In recent years, the vinyl chloride-based resin has been replaced with other materials due to its effects on the environment. Among many alternatives, the polyester resin has been considered as a promising candidate material because of its physical properties, suitability to environment, adhesive properties, price and the like.

Among the polyester resins, for example, crystalline polyester resins such as polyethylene terephthalate (PET), polybutylene terephthalate (PBT), and polyethylene naphthalate (PEN) have been used for the manufacture of various products by melt molding, such as heat resistant parts by injection molding, films and sheets by extrusion molding, beverage bottles by blow molding, and fibers by melt spinning.

However, improvement in transparency and flexibility of molded articles formed from such crystalline polyester resins has required various techniques in controlling of cooling conditions during processing and also treatments in stretching processes.

In addition, crystalline polyester resins were the cause of remarkable phenomenon known as drawdown in the processes of profile extrusion molding, direct blow molding, and inflation molding, which required high melt tension of resin.
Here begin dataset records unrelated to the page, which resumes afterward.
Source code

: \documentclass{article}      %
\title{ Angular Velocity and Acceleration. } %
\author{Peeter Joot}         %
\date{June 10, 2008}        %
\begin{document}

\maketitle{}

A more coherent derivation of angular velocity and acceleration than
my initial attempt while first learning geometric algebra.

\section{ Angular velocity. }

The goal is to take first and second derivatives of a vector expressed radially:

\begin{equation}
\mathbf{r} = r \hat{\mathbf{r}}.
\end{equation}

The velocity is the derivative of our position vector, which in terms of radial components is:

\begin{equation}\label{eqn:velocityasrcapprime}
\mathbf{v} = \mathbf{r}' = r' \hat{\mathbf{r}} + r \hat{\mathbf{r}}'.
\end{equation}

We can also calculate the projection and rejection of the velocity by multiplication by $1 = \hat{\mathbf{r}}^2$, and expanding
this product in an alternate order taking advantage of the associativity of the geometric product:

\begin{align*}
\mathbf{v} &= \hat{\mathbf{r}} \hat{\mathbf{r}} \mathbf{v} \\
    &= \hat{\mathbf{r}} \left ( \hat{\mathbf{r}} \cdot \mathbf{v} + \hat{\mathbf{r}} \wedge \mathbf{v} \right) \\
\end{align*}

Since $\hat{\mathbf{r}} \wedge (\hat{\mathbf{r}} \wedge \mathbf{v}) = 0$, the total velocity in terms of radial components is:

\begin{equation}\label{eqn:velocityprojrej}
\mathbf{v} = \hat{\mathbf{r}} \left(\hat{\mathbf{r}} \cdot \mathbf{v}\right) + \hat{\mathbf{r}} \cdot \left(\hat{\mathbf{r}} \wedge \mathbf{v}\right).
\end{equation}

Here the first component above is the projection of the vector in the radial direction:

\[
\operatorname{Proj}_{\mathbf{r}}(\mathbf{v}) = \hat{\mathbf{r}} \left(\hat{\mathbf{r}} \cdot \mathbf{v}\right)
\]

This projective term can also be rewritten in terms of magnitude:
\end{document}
The drawdown phenomenon caused sagging of preform and molded article and thus an increase in nonuniformity of wall thickness and burr of the molded article, thereby decreasing the production rate of quality products and stability in continuous production.

Patent Documents 1 to 3 disclose inventions involving introduction of a branched structure (a branching agent) in resin skeletons in order to solve the drawdown phenomenon, enabling the moldability to be improved in direct blow molding which requires high melt tension.

PRIOR ART DOCUMENT

Patent Document

• Patent Document 1: JP-B2-6931061
• Patent Document 2: JP-B2-5941848
• Patent Document 3: JP-A-2016-56384

SUMMARY OF THE INVENTION

Problems to be Solved by the Invention

However, in Patent Documents 1 to 3, gelled material was generated due to high reactivity between branched structures (branching agent) when the branching agent was mixed with carboxylic acid compounds to react with constituent component of polyester resins. The generation of gel led to a decrease in solubility of the branching agent in constituent components of the polyester resins, resulting in a problem that thus obtained molded article of the polyester resin failed to have high surface smoothness.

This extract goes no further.